A short-term volunteer opportunity to “help” people with disabilities does not help. It adds one more person to the revolving door of people coming in and out of the person’s life, deepening the wounding and rejection that people with disabilities feel from not having typical relationships.

Citizen Advocacy brings people together in freestanding, independent relationships that are intended to be long-term, and offers support to the advocate without mediating or “tracking” what’s going on in the relationship.

When I hang out with my best friend, there are no background checks involved and nobody is keeping a “log” of the hours we spent together (because that is 100% counterintuitive to the way people in the real world enter relationships with one another).

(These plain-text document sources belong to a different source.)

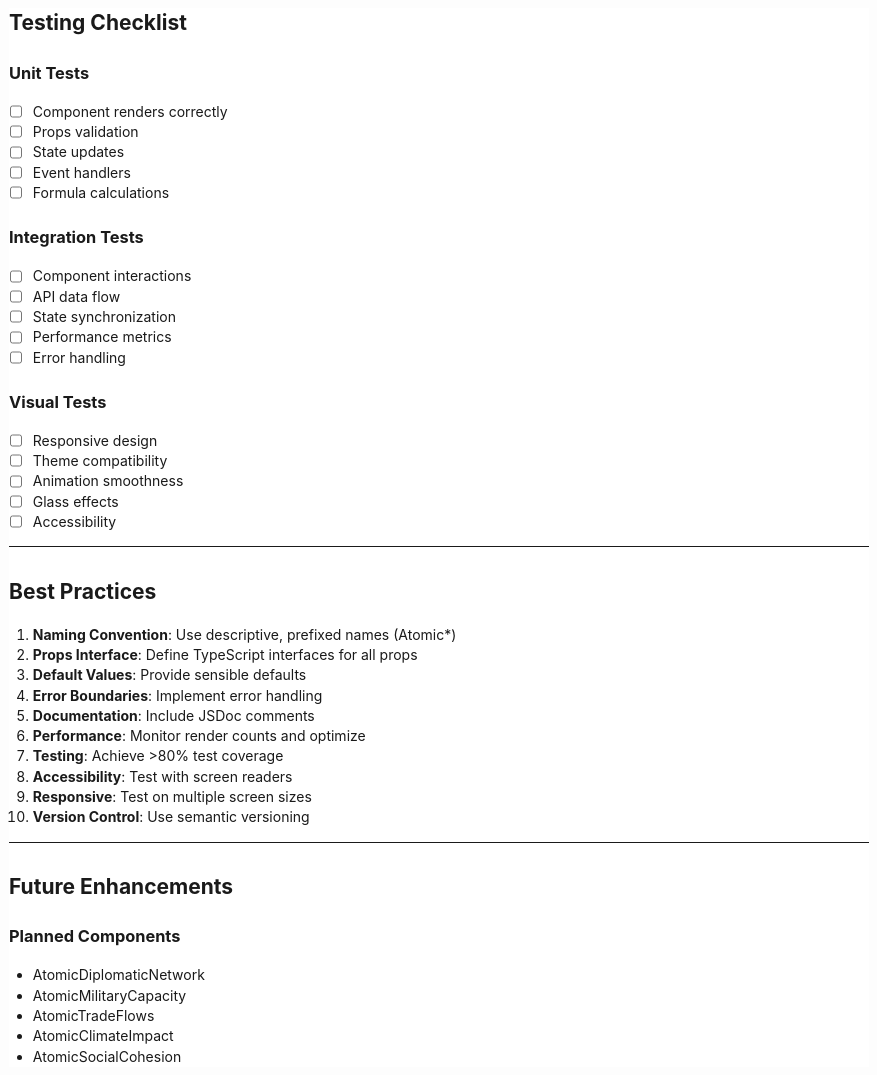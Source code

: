 
## Testing Checklist

### Unit Tests
- [ ] Component renders correctly
- [ ] Props validation
- [ ] State updates
- [ ] Event handlers
- [ ] Formula calculations

### Integration Tests
- [ ] Component interactions
- [ ] API data flow
- [ ] State synchronization
- [ ] Performance metrics
- [ ] Error handling

### Visual Tests
- [ ] Responsive design
- [ ] Theme compatibility
- [ ] Animation smoothness
- [ ] Glass effects
- [ ] Accessibility

---

## Best Practices

1. **Naming Convention**: Use descriptive, prefixed names (Atomic*)
2. **Props Interface**: Define TypeScript interfaces for all props
3. **Default Values**: Provide sensible defaults
4. **Error Boundaries**: Implement error handling
5. **Documentation**: Include JSDoc comments
6. **Performance**: Monitor render counts and optimize
7. **Testing**: Achieve >80% test coverage
8. **Accessibility**: Test with screen readers
9. **Responsive**: Test on multiple screen sizes
10. **Version Control**: Use semantic versioning

---

## Future Enhancements

### Planned Components
- AtomicDiplomaticNetwork
- AtomicMilitaryCapacity
- AtomicTradeFlows
- AtomicClimateImpact
- AtomicSocialCohesion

When measures are taken in the name of “safety” and “protection” for people with disabilities, we’re often “protecting” people so much, that we’re eliminating the possibility that they will make and experience authentic friendships with other people.

If this sounds foreign, ask a Citizen Advocate who has had to go through the red tape, fill out the forms, and face the resistance of care providers, in order to do something simple and mundane, such as picking up their friend from the group home on a Saturday afternoon to go out for burgers.

In this week’s edition of Magic Makers, I’m sharing a graphic recap of the Chatham-Savannah Citizen Advocacy Board Retreat that took place in early February. The Board hosted out-of-town guests who lead a Cincinnati-based organization called Starfire Council.

Starfire’s story is that they were once a huge congregate disability service. Through the years, they realized that all the time and money being spent taking people on “outings” (bowling, shopping, and the movies in a big van with other people with disabilities) were only filling up the calendar with activities and not actually leading to valued roles in the community where people are seen as participants and contributors with something to offer.

Programs and services cannot create rich lives for people, only other people can.

Modern congregate services make that option impossible for people with disabilities by continuing the “activity” and disability service paradigm. Some people might need accommodations, but they do not have “special needs.”

We all need the same things—to be known by other people, to have a safe, stable place to live, to experience love and friendship, to have dignity and respect, and to exercise say-so over what we see for our own future.